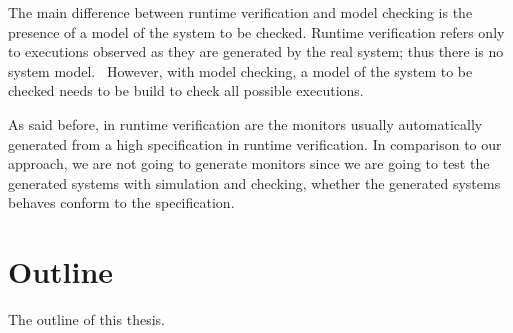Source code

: The main difference between runtime verification and model checking is the
presence of a model of the system to be checked.
Runtime verification refers only to executions observed as they are generated by
the real system; thus there is no system model.~\cite[p.~295]{leucker2009brief}
However, with model checking, a model of the system to be checked needs to be
build to check all possible executions.

As said before, in runtime verification are the monitors usually automatically
generated from a high specification in runtime verification. In comparison to
our approach, we are not going to generate monitors since we are going to test
the generated systems with simulation and checking,
whether the generated systems behaves conform to the specification.


\section{Outline}
The outline of this thesis.
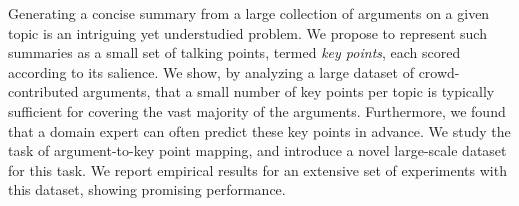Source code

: Generating a concise summary from a large collection of arguments on a given topic is an intriguing yet understudied problem. We propose to represent such summaries as a small set of talking points, termed \emph{key points}, each scored according to its salience. We show, by analyzing a large dataset of crowd-contributed arguments, that a small number of key points per topic is typically sufficient for covering the vast majority of the arguments. Furthermore, we found that a domain expert can often predict these key points in advance. We study the task of argument-to-key point mapping, and introduce a novel large-scale dataset for this task. We report empirical results for an extensive set of experiments with this dataset, showing promising performance.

• Work task:
Show all lines in the preceding material that have "specification" in them.

• Written solution:
generated from a high specification in runtime verification. In comparison to
whether the generated systems behaves conform to the specification.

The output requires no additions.